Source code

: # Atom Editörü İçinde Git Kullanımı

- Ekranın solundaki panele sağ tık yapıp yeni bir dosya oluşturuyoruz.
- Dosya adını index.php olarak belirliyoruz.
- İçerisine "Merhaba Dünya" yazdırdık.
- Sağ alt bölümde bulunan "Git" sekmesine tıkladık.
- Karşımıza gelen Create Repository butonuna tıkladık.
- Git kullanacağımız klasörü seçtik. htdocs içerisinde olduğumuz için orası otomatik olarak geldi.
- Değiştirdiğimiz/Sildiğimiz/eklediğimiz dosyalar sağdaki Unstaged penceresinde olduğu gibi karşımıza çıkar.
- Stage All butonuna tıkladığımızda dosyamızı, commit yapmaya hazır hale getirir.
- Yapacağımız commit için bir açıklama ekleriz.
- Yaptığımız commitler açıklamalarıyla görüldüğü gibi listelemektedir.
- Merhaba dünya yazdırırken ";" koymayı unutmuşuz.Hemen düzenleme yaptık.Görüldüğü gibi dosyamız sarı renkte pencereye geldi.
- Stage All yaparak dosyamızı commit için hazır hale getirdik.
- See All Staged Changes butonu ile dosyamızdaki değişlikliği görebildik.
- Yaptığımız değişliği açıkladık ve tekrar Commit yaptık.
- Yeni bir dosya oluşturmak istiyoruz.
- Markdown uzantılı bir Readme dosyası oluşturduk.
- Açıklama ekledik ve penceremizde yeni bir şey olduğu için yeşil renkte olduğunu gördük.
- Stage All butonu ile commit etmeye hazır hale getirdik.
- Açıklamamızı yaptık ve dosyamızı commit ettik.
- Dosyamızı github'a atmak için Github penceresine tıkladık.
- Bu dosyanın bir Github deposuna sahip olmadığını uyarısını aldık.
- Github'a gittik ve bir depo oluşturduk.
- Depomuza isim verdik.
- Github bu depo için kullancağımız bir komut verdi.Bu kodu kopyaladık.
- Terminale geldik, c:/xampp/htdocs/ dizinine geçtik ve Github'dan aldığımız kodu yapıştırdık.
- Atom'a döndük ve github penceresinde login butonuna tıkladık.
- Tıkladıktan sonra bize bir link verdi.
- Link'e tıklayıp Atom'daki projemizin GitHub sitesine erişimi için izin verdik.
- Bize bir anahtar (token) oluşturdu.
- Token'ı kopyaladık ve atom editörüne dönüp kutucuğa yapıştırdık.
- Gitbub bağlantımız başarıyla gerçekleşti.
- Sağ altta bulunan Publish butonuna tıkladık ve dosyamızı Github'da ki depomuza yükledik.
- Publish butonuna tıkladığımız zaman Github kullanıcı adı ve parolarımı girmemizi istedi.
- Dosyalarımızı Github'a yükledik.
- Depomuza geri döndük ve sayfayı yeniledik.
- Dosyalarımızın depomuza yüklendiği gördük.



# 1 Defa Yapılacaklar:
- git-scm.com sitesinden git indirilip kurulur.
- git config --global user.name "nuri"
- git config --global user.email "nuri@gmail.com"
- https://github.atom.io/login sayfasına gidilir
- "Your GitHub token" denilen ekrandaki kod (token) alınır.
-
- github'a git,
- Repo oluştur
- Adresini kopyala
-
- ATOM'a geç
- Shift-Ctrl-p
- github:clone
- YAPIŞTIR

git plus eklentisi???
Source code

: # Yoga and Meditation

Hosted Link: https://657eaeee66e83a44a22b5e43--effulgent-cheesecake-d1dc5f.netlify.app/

********************

*INSTRUCTIONS TO FOLLOW*
Write out the data above once more, exactly as it stands.

*EXERCISE SOLUTION*
Source code

: # Atom Editörü İçinde Git Kullanımı

- Ekranın solundaki panele sağ tık yapıp yeni bir dosya oluşturuyoruz.
- Dosya adını index.php olarak belirliyoruz.
- İçerisine "Merhaba Dünya" yazdırdık.
- Sağ alt bölümde bulunan "Git" sekmesine tıkladık.
- Karşımıza gelen Create Repository butonuna tıkladık.
- Git kullanacağımız klasörü seçtik. htdocs içerisinde olduğumuz için orası otomatik olarak geldi.
- Değiştirdiğimiz/Sildiğimiz/eklediğimiz dosyalar sağdaki Unstaged penceresinde olduğu gibi karşımıza çıkar.
- Stage All butonuna tıkladığımızda dosyamızı, commit yapmaya hazır hale getirir.
- Yapacağımız commit için bir açıklama ekleriz.
- Yaptığımız commitler açıklamalarıyla görüldüğü gibi listelemektedir.
- Merhaba dünya yazdırırken ";" koymayı unutmuşuz.Hemen düzenleme yaptık.Görüldüğü gibi dosyamız sarı renkte pencereye geldi.
- Stage All yaparak dosyamızı commit için hazır hale getirdik.
- See All Staged Changes butonu ile dosyamızdaki değişlikliği görebildik.
- Yaptığımız değişliği açıkladık ve tekrar Commit yaptık.
- Yeni bir dosya oluşturmak istiyoruz.
- Markdown uzantılı bir Readme dosyası oluşturduk.
- Açıklama ekledik ve penceremizde yeni bir şey olduğu için yeşil renkte olduğunu gördük.
- Stage All butonu ile commit etmeye hazır hale getirdik.
- Açıklamamızı yaptık ve dosyamızı commit ettik.
- Dosyamızı github'a atmak için Github penceresine tıkladık.
- Bu dosyanın bir Github deposuna sahip olmadığını uyarısını aldık.
- Github'a gittik ve bir depo oluşturduk.
- Depomuza isim verdik.
- Github bu depo için kullancağımız bir komut verdi.Bu kodu kopyaladık.
- Terminale geldik, c:/xampp/htdocs/ dizinine geçtik ve Github'dan aldığımız kodu yapıştırdık.
- Atom'a döndük ve github penceresinde login butonuna tıkladık.
- Tıkladıktan sonra bize bir link verdi.
- Link'e tıklayıp Atom'daki projemizin GitHub sitesine erişimi için izin verdik.
- Bize bir anahtar (token) oluşturdu.
- Token'ı kopyaladık ve atom editörüne dönüp kutucuğa yapıştırdık.
- Gitbub bağlantımız başarıyla gerçekleşti.
- Sağ altta bulunan Publish butonuna tıkladık ve dosyamızı Github'da ki depomuza yükledik.
- Publish butonuna tıkladığımız zaman Github kullanıcı adı ve parolarımı girmemizi istedi.
- Dosyalarımızı Github'a yükledik.
- Depomuza geri döndük ve sayfayı yeniledik.
- Dosyalarımızın depomuza yüklendiği gördük.



# 1 Defa Yapılacaklar:
- git-scm.com sitesinden git indirilip kurulur.
- git config --global user.name "nuri"
- git config --global user.email "nuri@gmail.com"
- https://github.atom.io/login sayfasına gidilir
- "Your GitHub token" denilen ekrandaki kod (token) alınır.
-
- github'a git,
- Repo oluştur
- Adresini kopyala
-
- ATOM'a geç
- Shift-Ctrl-p
- github:clone
- YAPIŞTIR

git plus eklentisi???
Source code

: # Yoga and Meditation

Hosted Link: https://657eaeee66e83a44a22b5e43--effulgent-cheesecake-d1dc5f.netlify.app/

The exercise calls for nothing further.